If you follow me on instagram, fb, or have been reading my blog in the past month you may know that my 2nd ketamine infusion was VERY different than my 1rst ketamine infusion both in my experience at the hospital AND afterwards.
I am still struggling with an immense amount of pain all day every day. I am still using my wheelchair to get around. I am still not allowed to drive. Blah blah blah.
I am almost a month and a half out from my 2nd one and overall my improvement from the infusion has been much smaller compared to the first.
I definitely had MUCH more relief in the weeks after my 1rst infusion. I was able to leave my house more than once a week, I was down to taking pain meds once a day (which is HUGE for me) and was starting to relearn how to walk in PT. I was even able to go see the Rupaul’s Drag Race Battle of the Seasons with my best friends!!!
After the 2nd infusion, I had to stop PT for almost a month because I went into a 3 week awful flare up where I couldn’t leave my house or wear shoes AGAIN for 2317439103th time. When I did restart PT I dealt with residual flareups afterwards, much moreso than before the 2nd infusion.
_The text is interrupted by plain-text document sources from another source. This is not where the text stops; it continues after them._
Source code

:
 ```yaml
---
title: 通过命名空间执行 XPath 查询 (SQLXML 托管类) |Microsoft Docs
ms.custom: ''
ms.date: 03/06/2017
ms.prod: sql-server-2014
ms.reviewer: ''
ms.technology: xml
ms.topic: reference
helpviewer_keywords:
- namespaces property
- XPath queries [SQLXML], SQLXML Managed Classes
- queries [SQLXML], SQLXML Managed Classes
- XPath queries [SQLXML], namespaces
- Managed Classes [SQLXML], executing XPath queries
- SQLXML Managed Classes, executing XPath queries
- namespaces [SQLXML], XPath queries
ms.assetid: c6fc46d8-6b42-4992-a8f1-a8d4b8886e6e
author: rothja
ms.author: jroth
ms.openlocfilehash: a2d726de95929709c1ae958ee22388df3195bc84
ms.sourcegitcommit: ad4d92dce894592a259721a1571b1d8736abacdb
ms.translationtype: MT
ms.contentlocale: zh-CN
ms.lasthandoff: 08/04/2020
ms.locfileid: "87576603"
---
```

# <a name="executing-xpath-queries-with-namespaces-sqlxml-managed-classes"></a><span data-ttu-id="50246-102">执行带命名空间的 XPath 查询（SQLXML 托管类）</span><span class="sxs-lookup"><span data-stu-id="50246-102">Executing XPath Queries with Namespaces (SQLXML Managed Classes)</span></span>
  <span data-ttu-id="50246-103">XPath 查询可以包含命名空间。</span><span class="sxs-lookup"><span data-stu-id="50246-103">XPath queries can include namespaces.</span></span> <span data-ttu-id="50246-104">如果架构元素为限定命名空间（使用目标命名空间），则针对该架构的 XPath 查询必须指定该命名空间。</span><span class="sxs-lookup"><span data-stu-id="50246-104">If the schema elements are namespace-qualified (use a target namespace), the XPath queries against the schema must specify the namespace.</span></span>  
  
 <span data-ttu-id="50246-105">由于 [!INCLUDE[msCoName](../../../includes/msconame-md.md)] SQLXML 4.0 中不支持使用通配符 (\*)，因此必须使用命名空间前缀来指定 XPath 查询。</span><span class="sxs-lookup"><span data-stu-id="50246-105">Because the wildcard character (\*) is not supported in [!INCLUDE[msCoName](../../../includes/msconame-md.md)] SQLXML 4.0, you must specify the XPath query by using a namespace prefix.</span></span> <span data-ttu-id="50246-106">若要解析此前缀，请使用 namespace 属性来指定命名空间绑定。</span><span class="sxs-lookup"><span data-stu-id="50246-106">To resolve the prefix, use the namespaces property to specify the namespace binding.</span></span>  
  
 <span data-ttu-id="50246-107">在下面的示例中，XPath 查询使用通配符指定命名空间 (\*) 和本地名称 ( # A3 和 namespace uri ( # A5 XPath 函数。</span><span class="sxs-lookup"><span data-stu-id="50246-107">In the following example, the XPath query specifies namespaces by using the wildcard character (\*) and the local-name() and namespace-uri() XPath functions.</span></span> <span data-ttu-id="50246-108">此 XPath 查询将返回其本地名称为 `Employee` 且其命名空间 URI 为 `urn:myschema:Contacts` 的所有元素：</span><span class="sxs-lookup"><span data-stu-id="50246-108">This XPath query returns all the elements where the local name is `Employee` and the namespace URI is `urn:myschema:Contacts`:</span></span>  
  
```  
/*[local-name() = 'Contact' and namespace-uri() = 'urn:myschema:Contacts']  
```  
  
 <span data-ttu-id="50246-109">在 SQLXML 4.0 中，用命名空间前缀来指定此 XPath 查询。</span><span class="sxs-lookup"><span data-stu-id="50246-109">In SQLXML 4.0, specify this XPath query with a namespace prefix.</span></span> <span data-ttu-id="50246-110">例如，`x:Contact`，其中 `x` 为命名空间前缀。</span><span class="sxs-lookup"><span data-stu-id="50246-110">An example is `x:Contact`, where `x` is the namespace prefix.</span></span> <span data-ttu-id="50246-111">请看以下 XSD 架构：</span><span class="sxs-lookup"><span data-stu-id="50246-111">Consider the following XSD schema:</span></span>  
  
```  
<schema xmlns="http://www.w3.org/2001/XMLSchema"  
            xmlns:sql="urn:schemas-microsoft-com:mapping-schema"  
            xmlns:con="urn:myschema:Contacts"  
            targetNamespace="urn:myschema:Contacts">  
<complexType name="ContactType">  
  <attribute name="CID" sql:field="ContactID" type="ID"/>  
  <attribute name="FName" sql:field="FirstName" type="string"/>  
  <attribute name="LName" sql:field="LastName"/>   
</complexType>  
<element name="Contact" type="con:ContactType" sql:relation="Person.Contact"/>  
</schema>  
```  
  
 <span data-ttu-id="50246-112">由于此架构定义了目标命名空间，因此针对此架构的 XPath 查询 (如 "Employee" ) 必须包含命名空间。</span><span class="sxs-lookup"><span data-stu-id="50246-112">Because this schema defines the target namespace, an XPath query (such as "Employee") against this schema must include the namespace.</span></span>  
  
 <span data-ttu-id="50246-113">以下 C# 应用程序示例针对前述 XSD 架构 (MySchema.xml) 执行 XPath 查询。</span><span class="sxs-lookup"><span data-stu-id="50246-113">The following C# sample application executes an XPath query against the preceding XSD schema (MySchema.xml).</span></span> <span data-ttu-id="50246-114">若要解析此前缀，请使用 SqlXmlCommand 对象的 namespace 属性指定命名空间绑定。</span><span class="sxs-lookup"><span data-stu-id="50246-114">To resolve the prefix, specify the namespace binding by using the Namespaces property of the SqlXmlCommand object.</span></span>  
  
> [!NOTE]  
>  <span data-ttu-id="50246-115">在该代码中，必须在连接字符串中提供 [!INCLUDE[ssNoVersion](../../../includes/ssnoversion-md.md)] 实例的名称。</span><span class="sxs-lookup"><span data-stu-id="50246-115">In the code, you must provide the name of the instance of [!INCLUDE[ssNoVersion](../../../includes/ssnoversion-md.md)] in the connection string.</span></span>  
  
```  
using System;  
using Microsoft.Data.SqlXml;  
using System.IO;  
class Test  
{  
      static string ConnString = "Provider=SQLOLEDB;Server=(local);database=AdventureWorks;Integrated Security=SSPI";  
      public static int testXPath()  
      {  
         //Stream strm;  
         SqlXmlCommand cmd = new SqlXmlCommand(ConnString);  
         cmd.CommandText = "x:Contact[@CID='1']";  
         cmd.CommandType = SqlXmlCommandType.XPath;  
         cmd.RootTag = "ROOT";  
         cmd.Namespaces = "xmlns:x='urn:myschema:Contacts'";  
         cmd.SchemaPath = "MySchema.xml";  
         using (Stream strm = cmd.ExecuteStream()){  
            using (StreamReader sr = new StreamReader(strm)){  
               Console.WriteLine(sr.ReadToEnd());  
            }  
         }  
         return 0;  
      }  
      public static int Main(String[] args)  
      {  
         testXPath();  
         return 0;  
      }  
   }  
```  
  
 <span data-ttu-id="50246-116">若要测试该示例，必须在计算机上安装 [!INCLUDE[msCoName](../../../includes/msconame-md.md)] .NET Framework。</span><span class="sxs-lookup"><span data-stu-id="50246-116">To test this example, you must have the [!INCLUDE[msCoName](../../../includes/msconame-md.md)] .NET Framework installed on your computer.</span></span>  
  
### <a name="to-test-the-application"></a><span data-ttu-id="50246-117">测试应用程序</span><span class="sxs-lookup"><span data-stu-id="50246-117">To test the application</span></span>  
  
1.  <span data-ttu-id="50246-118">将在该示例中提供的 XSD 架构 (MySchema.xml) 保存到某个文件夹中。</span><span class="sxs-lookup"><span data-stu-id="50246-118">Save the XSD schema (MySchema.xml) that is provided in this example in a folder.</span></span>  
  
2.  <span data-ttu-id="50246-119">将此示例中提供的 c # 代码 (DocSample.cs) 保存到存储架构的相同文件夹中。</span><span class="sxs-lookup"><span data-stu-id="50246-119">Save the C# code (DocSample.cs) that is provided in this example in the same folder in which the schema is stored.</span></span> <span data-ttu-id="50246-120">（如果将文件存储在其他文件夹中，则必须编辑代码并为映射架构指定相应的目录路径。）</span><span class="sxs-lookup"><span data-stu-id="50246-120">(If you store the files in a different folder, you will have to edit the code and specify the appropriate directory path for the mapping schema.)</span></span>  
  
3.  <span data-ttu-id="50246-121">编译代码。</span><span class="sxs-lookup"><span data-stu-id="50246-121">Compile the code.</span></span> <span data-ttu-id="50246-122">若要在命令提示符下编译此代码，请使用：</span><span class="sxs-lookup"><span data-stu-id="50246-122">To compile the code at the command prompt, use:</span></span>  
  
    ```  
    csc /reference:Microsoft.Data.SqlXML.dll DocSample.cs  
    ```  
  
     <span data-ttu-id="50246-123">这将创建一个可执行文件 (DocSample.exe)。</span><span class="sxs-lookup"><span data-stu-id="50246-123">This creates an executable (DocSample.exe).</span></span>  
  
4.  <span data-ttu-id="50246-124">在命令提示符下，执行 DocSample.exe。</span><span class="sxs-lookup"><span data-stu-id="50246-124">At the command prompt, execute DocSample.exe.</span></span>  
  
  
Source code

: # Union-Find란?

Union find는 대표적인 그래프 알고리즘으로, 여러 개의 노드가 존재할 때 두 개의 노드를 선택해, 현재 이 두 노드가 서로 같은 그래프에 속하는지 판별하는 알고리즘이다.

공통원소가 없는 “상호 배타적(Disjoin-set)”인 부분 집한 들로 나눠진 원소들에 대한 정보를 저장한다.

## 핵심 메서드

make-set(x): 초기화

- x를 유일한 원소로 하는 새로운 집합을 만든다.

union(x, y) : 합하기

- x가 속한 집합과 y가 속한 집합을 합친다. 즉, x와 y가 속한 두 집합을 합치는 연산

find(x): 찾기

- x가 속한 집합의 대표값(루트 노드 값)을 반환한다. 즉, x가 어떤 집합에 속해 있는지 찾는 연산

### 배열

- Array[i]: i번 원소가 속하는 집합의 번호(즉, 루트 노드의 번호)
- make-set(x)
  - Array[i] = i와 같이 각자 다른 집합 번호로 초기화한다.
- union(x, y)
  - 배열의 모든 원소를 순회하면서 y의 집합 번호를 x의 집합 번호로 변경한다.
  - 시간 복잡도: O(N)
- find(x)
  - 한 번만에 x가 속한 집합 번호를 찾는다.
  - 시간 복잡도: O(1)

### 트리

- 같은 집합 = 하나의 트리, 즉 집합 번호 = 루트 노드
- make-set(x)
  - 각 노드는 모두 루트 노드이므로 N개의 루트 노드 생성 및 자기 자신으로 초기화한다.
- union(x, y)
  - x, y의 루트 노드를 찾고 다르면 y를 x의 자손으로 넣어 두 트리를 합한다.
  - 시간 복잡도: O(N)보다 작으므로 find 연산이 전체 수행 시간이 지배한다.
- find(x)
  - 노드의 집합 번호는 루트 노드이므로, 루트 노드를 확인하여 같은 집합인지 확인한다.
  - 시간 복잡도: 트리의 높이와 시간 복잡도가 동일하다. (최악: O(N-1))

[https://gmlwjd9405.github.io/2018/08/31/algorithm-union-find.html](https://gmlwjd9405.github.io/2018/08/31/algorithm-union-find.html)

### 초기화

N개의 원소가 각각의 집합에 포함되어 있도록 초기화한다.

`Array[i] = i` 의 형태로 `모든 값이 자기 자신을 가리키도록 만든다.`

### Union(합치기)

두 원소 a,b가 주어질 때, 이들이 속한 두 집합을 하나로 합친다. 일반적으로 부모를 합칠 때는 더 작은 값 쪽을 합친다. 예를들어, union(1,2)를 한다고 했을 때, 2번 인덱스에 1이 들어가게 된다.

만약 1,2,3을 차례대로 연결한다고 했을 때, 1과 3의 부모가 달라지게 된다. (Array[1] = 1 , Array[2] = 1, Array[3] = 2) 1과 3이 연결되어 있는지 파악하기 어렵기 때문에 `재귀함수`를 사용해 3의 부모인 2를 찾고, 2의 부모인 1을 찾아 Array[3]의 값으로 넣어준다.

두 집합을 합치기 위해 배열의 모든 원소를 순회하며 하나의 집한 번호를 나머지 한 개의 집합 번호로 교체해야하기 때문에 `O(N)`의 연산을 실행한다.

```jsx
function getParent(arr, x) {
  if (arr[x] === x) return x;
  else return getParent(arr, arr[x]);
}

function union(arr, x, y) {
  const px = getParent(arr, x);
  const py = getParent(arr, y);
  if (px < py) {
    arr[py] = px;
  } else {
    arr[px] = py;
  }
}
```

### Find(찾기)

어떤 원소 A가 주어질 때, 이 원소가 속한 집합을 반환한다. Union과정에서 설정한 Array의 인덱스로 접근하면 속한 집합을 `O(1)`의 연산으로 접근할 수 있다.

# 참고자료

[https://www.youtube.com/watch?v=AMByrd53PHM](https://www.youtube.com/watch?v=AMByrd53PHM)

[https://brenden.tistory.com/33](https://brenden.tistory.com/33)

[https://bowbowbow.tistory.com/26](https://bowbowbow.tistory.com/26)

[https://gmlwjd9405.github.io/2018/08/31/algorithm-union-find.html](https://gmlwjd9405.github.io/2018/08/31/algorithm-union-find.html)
My pain med usage went back up to 2x a day to deal with the pain and I also went back to not sleeping 3-4 days a week because my nerve pain would keep me up all night long.
Its frustrating to be where I am at mostly because I really thought I would be MUCH farther along after my 2nd infusion.
I had this hope in my head that I would be walking without any mobility aides by my birthday, July 18th.
I have been fantasizing about going out to dinner and walking BY MYSELF into the restaurant on the day I turn 33. This sounds so small but this is something I haven’t done in over a year. I have not walked in public since late April of 2015 and even then I wasn’t walking normally…so I guess I should say I have not walked normally in public since the morning of Monday February 5, 2015. That’s a long time friends.
I have accepted that unless some crazy magic happens in the next few days I will be using my wheelchair and walker on my birthday.
It is what it is.
This will be the 2nd birthday I spend in my wheelchair/not walking normally. I know it could be SO much worse. I recognize that and yet still some days I just feel very frustrated.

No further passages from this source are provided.